Ao questionarmos nossa própria posição, ou seremos capazes de responder as questões, o que fortalece nosso posicionamento, ou seremos incapazes, o que nos permite rever ou descartar crenças sem embasamento. De qualquer forma, saímos ganhando. Já quando questionamos os outros, ou eles serão capazes de responder as questões, o que nos permite aprender, ou serão incapazes, revelando a falta de embasamento de suas posições. Mais uma vez, saímos ganhando de qualquer forma, excepto pelo fato de que as pessoas tendem a ficar irritadas ao serem questionadas. O próprio Sócrates teria irritado tanto seus conterrâneos que ele foi condenado à morte por envenenamento, sob as acusações de corromper a juventude e negar a religião ateniense.
Quais questionamentos são pertinentes dependerá da posição ou alegação questionada, mas há três questões que frequentemente são úteis:
- (1) "Como você define o conceito que está utilizando?" Em várias obras de Platão, os interlocutores de Sócrates arrogantemente alegam dominar um assunto, mas sequer são capazes de definir o conceito debatido. Sócrates teria questionado Hípias sobre o que é a beleza, e Mênon sobre o que é a virtude; mas nenhum dos dois foram capazes de dar uma definição apropriada, apenas citar exemplos de coisas belas e ações virtuosas; ainda que pretendessem saber muito sobre o assunto. Em A República, Sócrates questiona seus interlocutores sobre o que é a justiça; em O Banquete, sobre o que é o amor; e em Eutifron, o que é a piedade. Nenhum dos seus interlocutores foram capazes de prover uma definição adequada a estes conceitos, ainda que falassem cheios de pompa sobre o assunto. Ora, sem uma definição precisa e correta, como podemos saber se estamos aplicando um conceito corretamente ou mesmo se nosso interlocutor entende nossa posição? Digamos que duas pessoas debatam se uma certa ação é justa ou não; sem uma definição de "justiça" que ambos aceitem, há o risco de que cada um tenha um entendimento completamente diferente do outro da questão, tornando o debate improdutivo.

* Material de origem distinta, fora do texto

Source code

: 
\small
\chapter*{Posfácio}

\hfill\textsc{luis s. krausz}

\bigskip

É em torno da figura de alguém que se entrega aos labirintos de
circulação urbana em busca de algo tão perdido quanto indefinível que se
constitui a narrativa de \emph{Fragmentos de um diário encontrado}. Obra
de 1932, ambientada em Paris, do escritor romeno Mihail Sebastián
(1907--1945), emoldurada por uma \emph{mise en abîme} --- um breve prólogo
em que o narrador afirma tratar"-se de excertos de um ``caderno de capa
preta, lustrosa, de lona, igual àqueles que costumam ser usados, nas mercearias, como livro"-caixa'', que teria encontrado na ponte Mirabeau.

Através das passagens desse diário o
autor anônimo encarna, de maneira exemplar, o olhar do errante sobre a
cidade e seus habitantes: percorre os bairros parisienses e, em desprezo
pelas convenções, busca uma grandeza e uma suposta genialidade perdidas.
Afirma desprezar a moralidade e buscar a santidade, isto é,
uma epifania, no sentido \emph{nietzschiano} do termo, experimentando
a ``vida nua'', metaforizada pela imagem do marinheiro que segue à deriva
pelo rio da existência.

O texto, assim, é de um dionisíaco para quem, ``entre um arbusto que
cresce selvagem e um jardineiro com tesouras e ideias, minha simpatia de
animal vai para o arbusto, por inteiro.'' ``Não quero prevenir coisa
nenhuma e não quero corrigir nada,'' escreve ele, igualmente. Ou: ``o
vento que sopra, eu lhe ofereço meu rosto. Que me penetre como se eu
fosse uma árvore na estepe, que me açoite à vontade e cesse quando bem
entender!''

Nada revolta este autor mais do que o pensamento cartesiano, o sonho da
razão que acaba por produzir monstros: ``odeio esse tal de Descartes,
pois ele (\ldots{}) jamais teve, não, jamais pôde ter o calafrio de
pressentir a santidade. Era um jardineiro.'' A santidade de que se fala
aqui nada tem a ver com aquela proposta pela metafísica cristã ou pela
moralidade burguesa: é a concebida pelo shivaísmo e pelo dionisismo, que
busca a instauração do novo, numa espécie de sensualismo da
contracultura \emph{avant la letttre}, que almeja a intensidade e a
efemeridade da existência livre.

- (2) "Como você sabe disto?" É comum as pessoas fazerem alegações de forma categórica, mas, quando questionadas sobre como elas sabem o que estão alegando, acabarem revelando (ainda que inintencionalmente) que o aquilo que alegaram não passava de dogmatismo, opinião, palpite ou algo que não foi concluído segundo uma metodologia adequada.

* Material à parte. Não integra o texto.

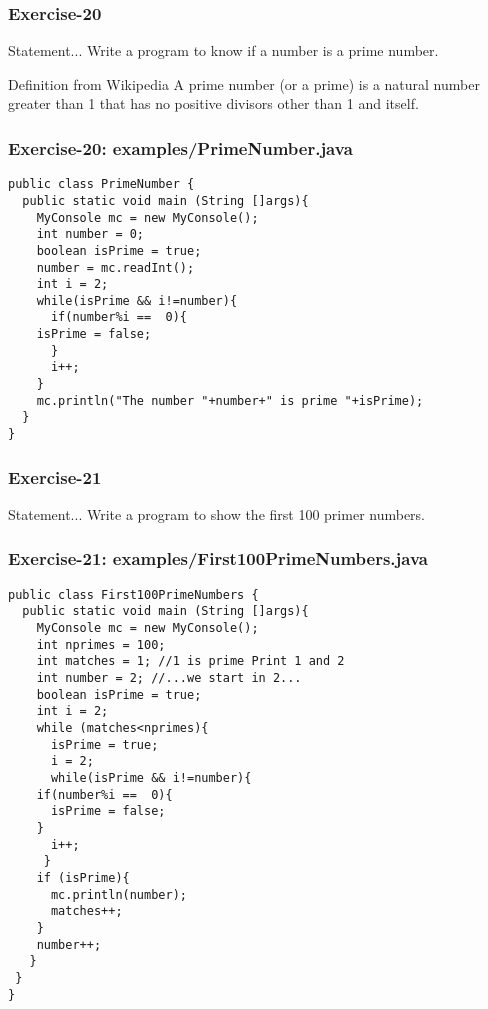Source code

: \documentclass[xcolor=dvipsnames,dvip,notes=show,table]{beamer}
\begin{document}
\begin{frame}[fragile]
\frametitle{Exercise-20}
\begin{block}{Statement...}
Write a program to know if a number is a prime number.
\end{block}

\begin{exampleblock}{Definition from Wikipedia}
 A prime number (or a prime) is a natural number greater than 1 that has no positive divisors other than 1 and itself. 
\end{exampleblock}

\end{frame}


\begin{frame}[fragile]
\frametitle{Exercise-20: examples/PrimeNumber.java}
\scriptsize
\begin{lstlisting}
public class PrimeNumber {
  public static void main (String []args){
    MyConsole mc = new MyConsole();
    int number = 0;
    boolean isPrime = true;
    number = mc.readInt();
    int i = 2;
    while(isPrime && i!=number){
      if(number%i ==  0){
	isPrime = false;
      }
      i++;
    }
    mc.println("The number "+number+" is prime "+isPrime);
  }
}
\end{lstlisting}
\end{frame}




\begin{frame}[fragile]
\frametitle{Exercise-21}
\begin{block}{Statement...}
Write a program to show the first 100 primer numbers.
\end{block}

\end{frame}


\begin{frame}[fragile]
\frametitle{Exercise-21: examples/First100PrimeNumbers.java}
\tiny
\begin{lstlisting}
public class First100PrimeNumbers {
  public static void main (String []args){
    MyConsole mc = new MyConsole();
    int nprimes = 100;
    int matches = 1; //1 is prime Print 1 and 2
    int number = 2; //...we start in 2...
    boolean isPrime = true;			
    int i = 2;
    while (matches<nprimes){
      isPrime = true;
      i = 2;
      while(isPrime && i!=number){
	if(number%i ==  0){
	  isPrime = false;
	}
      i++;
     }
    if (isPrime){
      mc.println(number);
      matches++;
    }
    number++;
   }
 }
}
\end{lstlisting}
\end{frame}
\end{document}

- (3) "Como implementar/aplicar suas ideias?"/"Como evitar que a implementação de suas ideias acarrete em tais e tais problemas?". É um questionamento muito útil, uma vez que muita gente adere a ideais políticos, teorias econômicas e princípios morais sem terem a menor ideia de como implementá-los ou como lidar com as consequências. Desta forma, quando o oponente de uma tese faz esta pergunta ao proponente, este se vê forçado a lidar com problemas concretos. Ao ser incapaz de resolvê-los, é como se o proponente ouvisse um "não!" da própria realidade, ao invés de meramente do oponente. Inclusive há um estudo de Harvard demonstrando que este tipo de questionamento é mais eficiente em fazer radicais políticos a reverem suas opiniões.